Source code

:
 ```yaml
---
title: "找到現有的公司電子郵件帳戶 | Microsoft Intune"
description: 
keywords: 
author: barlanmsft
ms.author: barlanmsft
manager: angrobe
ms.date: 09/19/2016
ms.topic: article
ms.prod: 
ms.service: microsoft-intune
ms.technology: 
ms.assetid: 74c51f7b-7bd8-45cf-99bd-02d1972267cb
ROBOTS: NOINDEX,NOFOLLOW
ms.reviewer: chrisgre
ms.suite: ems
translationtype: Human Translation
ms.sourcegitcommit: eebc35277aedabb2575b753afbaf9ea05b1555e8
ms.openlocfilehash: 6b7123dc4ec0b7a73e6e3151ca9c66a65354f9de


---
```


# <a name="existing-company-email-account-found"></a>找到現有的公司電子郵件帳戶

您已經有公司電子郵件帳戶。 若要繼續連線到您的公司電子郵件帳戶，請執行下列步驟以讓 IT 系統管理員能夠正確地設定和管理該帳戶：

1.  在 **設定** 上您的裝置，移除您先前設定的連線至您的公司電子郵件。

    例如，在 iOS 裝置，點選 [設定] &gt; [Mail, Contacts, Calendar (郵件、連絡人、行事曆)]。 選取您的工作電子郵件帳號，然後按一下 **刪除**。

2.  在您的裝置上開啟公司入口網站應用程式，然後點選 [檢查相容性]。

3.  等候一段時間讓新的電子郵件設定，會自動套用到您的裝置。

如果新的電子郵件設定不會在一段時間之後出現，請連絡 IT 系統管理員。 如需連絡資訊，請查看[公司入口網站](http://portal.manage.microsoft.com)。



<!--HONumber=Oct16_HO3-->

▶ [Task goal]: Without changing a word, write out each entry again.

▶ [Task result]:
Source code

:
 ```yaml
---
title: "找到現有的公司電子郵件帳戶 | Microsoft Intune"
description: 
keywords: 
author: barlanmsft
ms.author: barlanmsft
manager: angrobe
ms.date: 09/19/2016
ms.topic: article
ms.prod: 
ms.service: microsoft-intune
ms.technology: 
ms.assetid: 74c51f7b-7bd8-45cf-99bd-02d1972267cb
ROBOTS: NOINDEX,NOFOLLOW
ms.reviewer: chrisgre
ms.suite: ems
translationtype: Human Translation
ms.sourcegitcommit: eebc35277aedabb2575b753afbaf9ea05b1555e8
ms.openlocfilehash: 6b7123dc4ec0b7a73e6e3151ca9c66a65354f9de


---
```


# <a name="existing-company-email-account-found"></a>找到現有的公司電子郵件帳戶

您已經有公司電子郵件帳戶。 若要繼續連線到您的公司電子郵件帳戶，請執行下列步驟以讓 IT 系統管理員能夠正確地設定和管理該帳戶：

1.  在 **設定** 上您的裝置，移除您先前設定的連線至您的公司電子郵件。

    例如，在 iOS 裝置，點選 [設定] &gt; [Mail, Contacts, Calendar (郵件、連絡人、行事曆)]。 選取您的工作電子郵件帳號，然後按一下 **刪除**。

2.  在您的裝置上開啟公司入口網站應用程式，然後點選 [檢查相容性]。

3.  等候一段時間讓新的電子郵件設定，會自動套用到您的裝置。

如果新的電子郵件設定不會在一段時間之後出現，請連絡 IT 系統管理員。 如需連絡資訊，請查看[公司入口網站](http://portal.manage.microsoft.com)。



<!--HONumber=Oct16_HO3-->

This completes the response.